WORK REQUEST |
An exact reproduction of the entries is needed. Keep all pictures out of it.

(Stored items from a collection)
++++++++++++++++++++
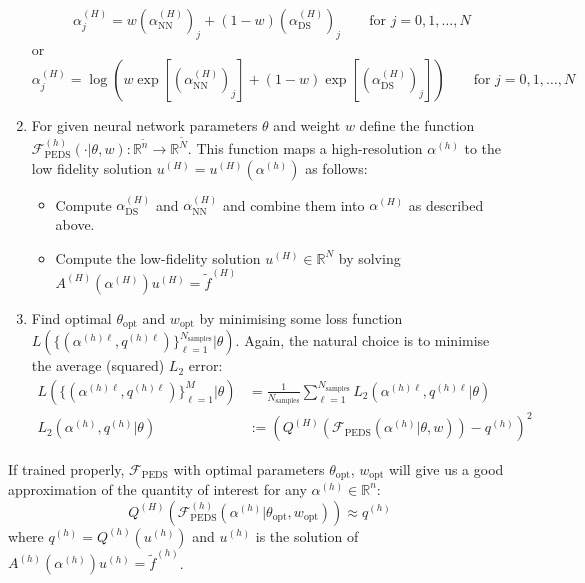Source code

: \documentclass[11pt]{article}
\begin{document}
\begin{enumerate}
    \begin{equation}
        \alpha^{(H)}_j = w (\alpha^{(H)}_{\text{NN}})_j + (1-w) (\alpha^{(H)}_{\text{DS}})_j \qquad\text{for $j=0,1,\dots,N$}
    \end{equation}
    or
    \begin{equation}
        \alpha^{(H)}_j = \log\left(w \exp[(\alpha^{(H)}_{\text{NN}})_j] + (1-w) \exp[(\alpha^{(H)}_{\text{DS}})_j]\right) \qquad\text{for $j=0,1,\dots,N$}
    \end{equation}
    \item For given neural network parameters $\theta$ and weight $w$ define the function $\mathcal{F}^{(h)}_{\text{PEDS}}(\cdot|\theta,w):\mathbb{R}^{\widetilde{n}}\rightarrow \mathbb{R}^{\widetilde{N}}$. This function maps a high-resolution $\alpha^{(h)}$ to the low fidelity solution $u^{(H)}=u^{(H)}(\alpha^{(h)})$ as follows:
    \begin{itemize}
        \item Compute $\alpha^{(H)}_{\text{DS}}$ and $\alpha^{(H)}_{\text{NN}}$ and combine them into $\alpha^{(H)}$ as described above.
        \item Compute the low-fidelity solution $u^{(H)}\in\mathbb{R}^N$ by solving $A^{(H)}(\alpha^{(H)})u^{(H)}=\widetilde{f}^{(H)}$
    \end{itemize}
    \item Find optimal $\theta_{\text{opt}}$ and $w_{\text{opt}}$ by minimising some loss function $L(\{(\alpha^{(h)\ell},q^{(h)\ell})\}_{\ell=1}^{N_{\text{samples}}}|\theta)$. Again, the natural choice is to minimise the average (squared) $L_2$ error:
\begin{equation}
    \begin{aligned}
    L(\{(\alpha^{(h)\ell},q^{(h)\ell})\}_{\ell=1}^{M}|\theta) &= \frac{1}{N_{\text{samples}}}\sum_{\ell=1}^{N_{\text{samples}}} L_2(\alpha^{(h)\ell},q^{(h)\ell}|\theta)\\
    L_2(\alpha^{(h)},q^{(h)}|\theta) &:= \left(Q^{(H)}\left(\mathcal{F}_{\text{PEDS}}(\alpha^{(h)}|\theta,w)\right) - q^{(h)}\right)^2
    \end{aligned}
\end{equation}
\end{enumerate}
If trained properly, $\mathcal{F}_{\text{PEDS}}$ with optimal parameters $\theta_{\text{opt}}$, $w_{\text{opt}}$ will give us a good approximation of the quantity of interest for any $\alpha^{(h)}\in\mathbb{R}^{n}$:
\begin{equation}
    Q^{(H)}\left(\mathcal{F}^{(h)}_{\text{PEDS}}(\alpha^{(h)}|\theta_{\text{opt}},w_{\text{opt}})\right) \approx q^{(h)}
\end{equation}
where $q^{(h)}=Q^{(h)}(u^{(h)})$ and $u^{(h)}$ is the solution of $A^{(h)}(\alpha^{(h)}) u^{(h)}=\widetilde{f}^{(h)}$.
\appendix
\end{document}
++++++++++++++++++++
SOLVED PROBLEM |
Source code

: \documentclass[11pt]{article}
\begin{document}
\begin{enumerate}
    \begin{equation}
        \alpha^{(H)}_j = w (\alpha^{(H)}_{\text{NN}})_j + (1-w) (\alpha^{(H)}_{\text{DS}})_j \qquad\text{for $j=0,1,\dots,N$}
    \end{equation}
    or
    \begin{equation}
        \alpha^{(H)}_j = \log\left(w \exp[(\alpha^{(H)}_{\text{NN}})_j] + (1-w) \exp[(\alpha^{(H)}_{\text{DS}})_j]\right) \qquad\text{for $j=0,1,\dots,N$}
    \end{equation}
    \item For given neural network parameters $\theta$ and weight $w$ define the function $\mathcal{F}^{(h)}_{\text{PEDS}}(\cdot|\theta,w):\mathbb{R}^{\widetilde{n}}\rightarrow \mathbb{R}^{\widetilde{N}}$. This function maps a high-resolution $\alpha^{(h)}$ to the low fidelity solution $u^{(H)}=u^{(H)}(\alpha^{(h)})$ as follows:
    \begin{itemize}
        \item Compute $\alpha^{(H)}_{\text{DS}}$ and $\alpha^{(H)}_{\text{NN}}$ and combine them into $\alpha^{(H)}$ as described above.
        \item Compute the low-fidelity solution $u^{(H)}\in\mathbb{R}^N$ by solving $A^{(H)}(\alpha^{(H)})u^{(H)}=\widetilde{f}^{(H)}$
    \end{itemize}
    \item Find optimal $\theta_{\text{opt}}$ and $w_{\text{opt}}$ by minimising some loss function $L(\{(\alpha^{(h)\ell},q^{(h)\ell})\}_{\ell=1}^{N_{\text{samples}}}|\theta)$. Again, the natural choice is to minimise the average (squared) $L_2$ error:
\begin{equation}
    \begin{aligned}
    L(\{(\alpha^{(h)\ell},q^{(h)\ell})\}_{\ell=1}^{M}|\theta) &= \frac{1}{N_{\text{samples}}}\sum_{\ell=1}^{N_{\text{samples}}} L_2(\alpha^{(h)\ell},q^{(h)\ell}|\theta)\\
    L_2(\alpha^{(h)},q^{(h)}|\theta) &:= \left(Q^{(H)}\left(\mathcal{F}_{\text{PEDS}}(\alpha^{(h)}|\theta,w)\right) - q^{(h)}\right)^2
    \end{aligned}
\end{equation}
\end{enumerate}
If trained properly, $\mathcal{F}_{\text{PEDS}}$ with optimal parameters $\theta_{\text{opt}}$, $w_{\text{opt}}$ will give us a good approximation of the quantity of interest for any $\alpha^{(h)}\in\mathbb{R}^{n}$:
\begin{equation}
    Q^{(H)}\left(\mathcal{F}^{(h)}_{\text{PEDS}}(\alpha^{(h)}|\theta_{\text{opt}},w_{\text{opt}})\right) \approx q^{(h)}
\end{equation}
where $q^{(h)}=Q^{(h)}(u^{(h)})$ and $u^{(h)}$ is the solution of $A^{(h)}(\alpha^{(h)}) u^{(h)}=\widetilde{f}^{(h)}$.
\appendix
\end{document}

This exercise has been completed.